14. EC2 at Evite (cont.)
• Didn’t use provisioned IOPS for EBS
• Didn’t use VPC
• Great experience with Elastic Map Reduce,
S3, Route 53 DNS
• Not so great experience with DynamoDB
• ELB OK but still need HAProxy behind it
15. EC2 at NastyGal
• VPC - really good idea!
• Extension of data center infrastructure
• Currently using it for dev/staging + some
internal backend production
• Challenging to set up VPN tunnels to
various firewall vendors (Cisco, Fortinet)

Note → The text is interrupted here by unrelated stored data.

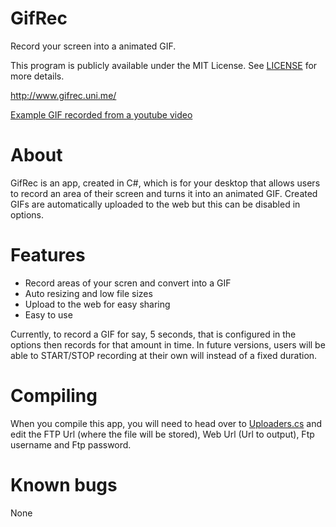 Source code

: GifRec
======
Record your screen into a animated GIF. 

This program is publicly available under the MIT License. See [LICENSE](http://opensource.org/licenses/MIT) for more details.

http://www.gifrec.uni.me/

[Example GIF recorded from a youtube video](http://www.gifrec.uni.me/i/ZWPLW.gif)

About
=====

GifRec is an app, created in C#, which is for your desktop that allows users to record an area of their screen and turns it into an animated GIF. Created GIFs are automatically uploaded to the web but this can be disabled in options.

Features
========

- Record areas of your scren and convert into a GIF
- Auto resizing and low file sizes
- Upload to the web for easy sharing
- Easy to use
 
Currently, to record a GIF for say, 5 seconds, that is configured in the options then records for that amount in time. In future versions, users will be able to START/STOP recording at their own will instead of a fixed duration.

Compiling
=====

When you compile this app, you will need to head over to [Uploaders.cs](https://github.com/ben-shepherd/GifRec/blob/master/src/Uploaders.cs) and edit the FTP Url (where the file will be stored), Web Url (Url to output), Ftp username and Ftp password.

Known bugs
=========

None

- not much debugging on VPC side
16. Interacting with AWS
• AWS API (mostly Java based, but also Ruby
and Python)
• Multi-cloud libraries: jclouds (Java), libcloud
(Python), deltacloud (Ruby)
• Chef knife
• Vagrant EC2 provider
• Roll your own
17. Proper infrastructure care
and feeding
• Monitoring - alerting, logging, graphing
• It’s not in production if it’s not monitored
and graphed
• Monitoring is for ops what testing is for
dev
• Great way to learn a new infrastructure
• Dev and ops on pager
18. Proper infrastructure care
and feeding
• Going from #monitoringsucks to
#monitoringlove and @monitorama
• Modern monitoring/graphing/logging tools
• Sensu, Graphite, Boundary, Server
Density, New Relic, Papertrail, Pingdom,
Dead Man’s Snitch
19. Proper infrastructure care
and feeding
• Dashboards!
• Mission Control page with graphs based on
Graphite and Google Visualization API
• Correlate spikes and dips in graphs with errors
(external and internal monitoring)
• Akamai HTTP 500 alerts correlated with Web
server 500 errors and DB server I/O wait
increase
20. Proper infrastructure care
and feeding
• HTTP 500 errors as a percentage of all HTTP
requests across all app servers in the last 60
minutes
21. Proper infrastructure care
and feeding
• Expect failures and recover quickly
• Capacity planning
• Dark launching
• Measure baselines
• Correlate external symptoms (HTTP 500) with
metrics (CPU I/O Wait) then keep metrics
under certain thresholds by adding resources
22. Proper infrastructure care
and feeding
• Automate, automate, automate! - Chef, Puppet,
CFEngine, Jenkins, Capistrano, Fabric
• Chef - can be single source of truth for
infrastructure
• Running chef-client continuously on nodes
requires discipline
• Logging into remote node is anti-pattern (hard!)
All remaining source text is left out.